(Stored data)

++++

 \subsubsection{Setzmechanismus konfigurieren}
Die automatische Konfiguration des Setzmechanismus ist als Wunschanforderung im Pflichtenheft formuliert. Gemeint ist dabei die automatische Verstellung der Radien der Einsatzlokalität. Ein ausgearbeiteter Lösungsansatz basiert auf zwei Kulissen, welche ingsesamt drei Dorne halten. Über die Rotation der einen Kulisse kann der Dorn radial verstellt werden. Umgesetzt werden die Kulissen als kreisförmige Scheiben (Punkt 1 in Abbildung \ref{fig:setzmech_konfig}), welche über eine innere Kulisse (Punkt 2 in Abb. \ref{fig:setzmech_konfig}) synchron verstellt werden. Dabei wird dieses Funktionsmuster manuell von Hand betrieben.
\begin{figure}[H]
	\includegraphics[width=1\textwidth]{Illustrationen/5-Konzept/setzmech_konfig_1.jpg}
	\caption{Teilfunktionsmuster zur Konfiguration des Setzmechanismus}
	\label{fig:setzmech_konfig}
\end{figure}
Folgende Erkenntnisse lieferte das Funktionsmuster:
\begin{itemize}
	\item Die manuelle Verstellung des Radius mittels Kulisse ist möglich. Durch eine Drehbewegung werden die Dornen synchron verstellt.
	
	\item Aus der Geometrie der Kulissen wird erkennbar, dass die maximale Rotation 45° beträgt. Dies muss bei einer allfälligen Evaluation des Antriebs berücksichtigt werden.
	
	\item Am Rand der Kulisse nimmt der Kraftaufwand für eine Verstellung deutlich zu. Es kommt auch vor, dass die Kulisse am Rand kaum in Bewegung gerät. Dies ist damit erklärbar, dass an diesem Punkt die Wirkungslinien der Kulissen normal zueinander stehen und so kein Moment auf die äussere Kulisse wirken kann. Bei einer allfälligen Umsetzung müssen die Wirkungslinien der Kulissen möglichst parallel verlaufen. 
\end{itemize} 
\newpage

++++

Lines from the start of the records through the one containing "Folgende Erkenntnisse lieferte" are what should be retyped, exactly and in full, both ends included.

 \subsubsection{Setzmechanismus konfigurieren}
Die automatische Konfiguration des Setzmechanismus ist als Wunschanforderung im Pflichtenheft formuliert. Gemeint ist dabei die automatische Verstellung der Radien der Einsatzlokalität. Ein ausgearbeiteter Lösungsansatz basiert auf zwei Kulissen, welche ingsesamt drei Dorne halten. Über die Rotation der einen Kulisse kann der Dorn radial verstellt werden. Umgesetzt werden die Kulissen als kreisförmige Scheiben (Punkt 1 in Abbildung \ref{fig:setzmech_konfig}), welche über eine innere Kulisse (Punkt 2 in Abb. \ref{fig:setzmech_konfig}) synchron verstellt werden. Dabei wird dieses Funktionsmuster manuell von Hand betrieben.
\begin{figure}[H]
	\includegraphics[width=1\textwidth]{Illustrationen/5-Konzept/setzmech_konfig_1.jpg}
	\caption{Teilfunktionsmuster zur Konfiguration des Setzmechanismus}
	\label{fig:setzmech_konfig}
\end{figure}
Folgende Erkenntnisse lieferte das Funktionsmuster:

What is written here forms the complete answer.